La ville d’Okondja, dans la province du Haut-Ogooué, est sous le choc après le décès tragique de la jeune Ricka Oboumadjogo Mbongo, une Gabonaise de 19 ans, survenu le matin de jeudi dernier, au Centre hospitalier universitaire Amissa Bongo de Franceville, où elle avait été admise en urgence, la veille.

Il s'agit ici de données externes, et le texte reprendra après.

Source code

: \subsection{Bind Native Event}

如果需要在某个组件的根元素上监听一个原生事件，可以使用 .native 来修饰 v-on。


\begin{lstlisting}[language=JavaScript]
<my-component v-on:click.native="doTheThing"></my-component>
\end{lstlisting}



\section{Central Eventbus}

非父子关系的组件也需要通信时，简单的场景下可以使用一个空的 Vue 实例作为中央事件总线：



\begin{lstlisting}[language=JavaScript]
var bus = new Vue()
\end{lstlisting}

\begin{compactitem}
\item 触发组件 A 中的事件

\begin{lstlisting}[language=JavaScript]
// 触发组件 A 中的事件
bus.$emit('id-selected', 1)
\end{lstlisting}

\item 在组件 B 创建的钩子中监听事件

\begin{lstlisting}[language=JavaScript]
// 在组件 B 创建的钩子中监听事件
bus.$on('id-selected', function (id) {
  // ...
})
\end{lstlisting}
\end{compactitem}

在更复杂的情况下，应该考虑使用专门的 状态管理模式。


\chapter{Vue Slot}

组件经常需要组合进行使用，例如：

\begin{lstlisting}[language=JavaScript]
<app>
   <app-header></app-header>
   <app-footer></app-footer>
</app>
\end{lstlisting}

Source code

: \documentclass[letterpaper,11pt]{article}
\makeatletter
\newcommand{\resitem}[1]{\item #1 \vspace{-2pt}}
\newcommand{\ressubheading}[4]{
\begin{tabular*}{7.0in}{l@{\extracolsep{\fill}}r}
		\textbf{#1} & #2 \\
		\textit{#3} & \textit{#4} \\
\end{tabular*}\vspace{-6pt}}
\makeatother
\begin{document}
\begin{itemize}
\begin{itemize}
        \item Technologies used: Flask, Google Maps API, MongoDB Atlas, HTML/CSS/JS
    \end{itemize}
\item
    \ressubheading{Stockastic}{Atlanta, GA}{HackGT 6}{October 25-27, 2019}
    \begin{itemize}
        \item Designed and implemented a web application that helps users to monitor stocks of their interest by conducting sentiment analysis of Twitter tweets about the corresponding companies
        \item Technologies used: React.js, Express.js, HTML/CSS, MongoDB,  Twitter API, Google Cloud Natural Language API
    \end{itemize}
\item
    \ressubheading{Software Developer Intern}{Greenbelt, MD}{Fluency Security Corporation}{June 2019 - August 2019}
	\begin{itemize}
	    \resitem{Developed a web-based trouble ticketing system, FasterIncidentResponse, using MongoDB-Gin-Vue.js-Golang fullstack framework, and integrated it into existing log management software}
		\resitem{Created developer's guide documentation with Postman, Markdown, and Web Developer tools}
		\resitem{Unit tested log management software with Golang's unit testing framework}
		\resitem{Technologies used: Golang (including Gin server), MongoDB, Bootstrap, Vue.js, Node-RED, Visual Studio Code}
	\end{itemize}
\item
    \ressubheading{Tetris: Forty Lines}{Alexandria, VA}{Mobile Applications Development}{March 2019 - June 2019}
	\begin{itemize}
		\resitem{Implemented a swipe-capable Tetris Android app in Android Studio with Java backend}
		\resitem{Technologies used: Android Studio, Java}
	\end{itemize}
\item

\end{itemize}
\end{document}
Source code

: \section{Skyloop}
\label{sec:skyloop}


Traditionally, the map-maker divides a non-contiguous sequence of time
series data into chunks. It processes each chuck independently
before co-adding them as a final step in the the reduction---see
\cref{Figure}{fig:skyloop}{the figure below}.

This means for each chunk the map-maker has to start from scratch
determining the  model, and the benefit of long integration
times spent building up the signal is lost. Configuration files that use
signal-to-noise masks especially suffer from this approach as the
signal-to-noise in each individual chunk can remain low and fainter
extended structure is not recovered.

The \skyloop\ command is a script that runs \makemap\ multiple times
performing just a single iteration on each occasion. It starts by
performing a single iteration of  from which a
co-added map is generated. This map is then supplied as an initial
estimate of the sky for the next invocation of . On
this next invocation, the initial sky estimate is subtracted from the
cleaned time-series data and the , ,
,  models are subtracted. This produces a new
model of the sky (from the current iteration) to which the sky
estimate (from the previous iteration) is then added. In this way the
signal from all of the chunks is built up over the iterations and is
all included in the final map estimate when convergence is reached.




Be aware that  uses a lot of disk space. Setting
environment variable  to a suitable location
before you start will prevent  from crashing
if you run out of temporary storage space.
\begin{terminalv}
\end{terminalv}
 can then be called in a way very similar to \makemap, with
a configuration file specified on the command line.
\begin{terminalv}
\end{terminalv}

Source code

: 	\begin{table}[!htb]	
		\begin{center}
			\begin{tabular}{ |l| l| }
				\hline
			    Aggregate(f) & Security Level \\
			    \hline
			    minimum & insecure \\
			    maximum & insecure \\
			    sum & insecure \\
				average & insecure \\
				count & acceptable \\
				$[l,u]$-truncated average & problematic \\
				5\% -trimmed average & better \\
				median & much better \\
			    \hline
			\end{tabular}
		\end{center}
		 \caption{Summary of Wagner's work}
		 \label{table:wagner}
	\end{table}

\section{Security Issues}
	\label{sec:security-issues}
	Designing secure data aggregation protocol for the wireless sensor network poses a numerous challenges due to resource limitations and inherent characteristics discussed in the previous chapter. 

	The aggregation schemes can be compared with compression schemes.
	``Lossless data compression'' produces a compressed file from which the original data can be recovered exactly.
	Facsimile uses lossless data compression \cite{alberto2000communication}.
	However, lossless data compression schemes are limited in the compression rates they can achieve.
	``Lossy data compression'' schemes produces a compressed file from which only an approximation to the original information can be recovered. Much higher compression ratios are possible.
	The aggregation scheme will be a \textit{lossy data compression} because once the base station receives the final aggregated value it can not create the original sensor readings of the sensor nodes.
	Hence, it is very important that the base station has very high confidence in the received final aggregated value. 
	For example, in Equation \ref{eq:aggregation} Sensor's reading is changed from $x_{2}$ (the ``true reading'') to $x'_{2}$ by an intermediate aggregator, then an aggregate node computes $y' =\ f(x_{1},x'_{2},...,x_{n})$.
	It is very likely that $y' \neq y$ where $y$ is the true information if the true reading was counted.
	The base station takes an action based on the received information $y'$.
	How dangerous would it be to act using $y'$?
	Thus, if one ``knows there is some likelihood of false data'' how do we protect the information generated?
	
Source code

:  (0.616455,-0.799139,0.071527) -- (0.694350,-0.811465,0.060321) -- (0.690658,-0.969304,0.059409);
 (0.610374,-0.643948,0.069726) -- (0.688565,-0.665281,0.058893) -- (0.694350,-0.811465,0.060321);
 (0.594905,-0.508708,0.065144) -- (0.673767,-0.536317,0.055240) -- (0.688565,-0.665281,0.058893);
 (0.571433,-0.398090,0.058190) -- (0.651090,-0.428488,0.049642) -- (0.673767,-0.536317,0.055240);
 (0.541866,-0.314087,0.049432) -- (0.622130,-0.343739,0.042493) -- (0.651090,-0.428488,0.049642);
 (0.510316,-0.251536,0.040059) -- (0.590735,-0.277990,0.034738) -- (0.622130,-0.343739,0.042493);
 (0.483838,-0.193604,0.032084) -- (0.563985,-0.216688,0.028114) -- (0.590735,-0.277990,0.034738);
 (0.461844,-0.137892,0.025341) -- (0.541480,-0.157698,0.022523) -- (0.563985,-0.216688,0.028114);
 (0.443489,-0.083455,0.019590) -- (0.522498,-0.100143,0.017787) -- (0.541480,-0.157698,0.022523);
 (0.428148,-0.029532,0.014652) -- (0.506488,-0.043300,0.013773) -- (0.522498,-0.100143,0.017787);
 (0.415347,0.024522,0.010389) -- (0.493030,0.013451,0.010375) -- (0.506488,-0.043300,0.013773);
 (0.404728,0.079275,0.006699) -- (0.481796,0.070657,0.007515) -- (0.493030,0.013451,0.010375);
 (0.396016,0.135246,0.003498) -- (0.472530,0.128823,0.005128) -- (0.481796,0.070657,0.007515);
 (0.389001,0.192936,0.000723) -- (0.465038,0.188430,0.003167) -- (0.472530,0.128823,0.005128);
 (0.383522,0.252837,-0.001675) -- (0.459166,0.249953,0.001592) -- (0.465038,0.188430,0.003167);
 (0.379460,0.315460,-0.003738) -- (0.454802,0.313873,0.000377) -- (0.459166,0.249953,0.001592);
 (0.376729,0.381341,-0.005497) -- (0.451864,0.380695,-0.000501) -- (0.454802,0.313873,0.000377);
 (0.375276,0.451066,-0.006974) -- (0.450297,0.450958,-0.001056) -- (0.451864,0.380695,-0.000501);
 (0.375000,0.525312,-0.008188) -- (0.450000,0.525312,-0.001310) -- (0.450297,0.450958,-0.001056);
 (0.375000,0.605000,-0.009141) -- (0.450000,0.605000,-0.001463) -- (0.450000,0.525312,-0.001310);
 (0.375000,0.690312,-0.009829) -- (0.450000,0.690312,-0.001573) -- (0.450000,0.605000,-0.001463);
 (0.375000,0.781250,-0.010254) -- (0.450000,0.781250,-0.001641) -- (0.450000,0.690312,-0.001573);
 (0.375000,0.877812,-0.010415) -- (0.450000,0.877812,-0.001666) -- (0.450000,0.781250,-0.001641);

Selon plusieurs témoignages recueillis sur place, Ricka Oboumadjogo Mbongo traversait depuis plusieurs semaines une période particulièrement difficile, marquée par des tensions familiales et des pressions sociales liées à des rumeurs et conflits relayés au sein d’un groupe connu sous l’appellation de ''Awas d’OKN". Son nom y aurait été cité à plusieurs reprises dans des affaires de “kongossa”, alimentant ainsi un profond mal-être.
D’après des proches, Ricka aurait laissé plusieurs messages vocaux via WhatsApp dans lesquels elle évoquait son épuisement moral, ses difficultés personnelles ainsi qu’un sentiment de détresse grandissant. Dans la soirée de mercredi, elle aurait absorbé un produit toxique, avant d’être rapidement prise en charge puis transférée au Chu Amissa Bongo de Franceville.
Malgré les efforts du personnel médical, la jeune femme est finalement morte jeudi vers 7 heures. Des sources concordantes indiquent aussi qu’elle était enceinte d’environ trois mois, une information qui renforce davantage l’émotion suscitée par ce drame au sein de la population locale.
Informé des faits, le procureur de la République de Franceville a ordonné l’ouverture d’une enquête, en vue de déterminer avec précision les circonstances de cette tragédie. La brigade de gendarmerie d’Okondja est désormais chargée des investigations.
Le corps de la défunte a été transféré dans une maison de pompes funèbres de la place, tandis qu’à Okondja, familles, amis et connaissances peinent encore à réaliser la disparition brutale de cette jeune femme décrite par plusieurs riverains comme discrète et réservée.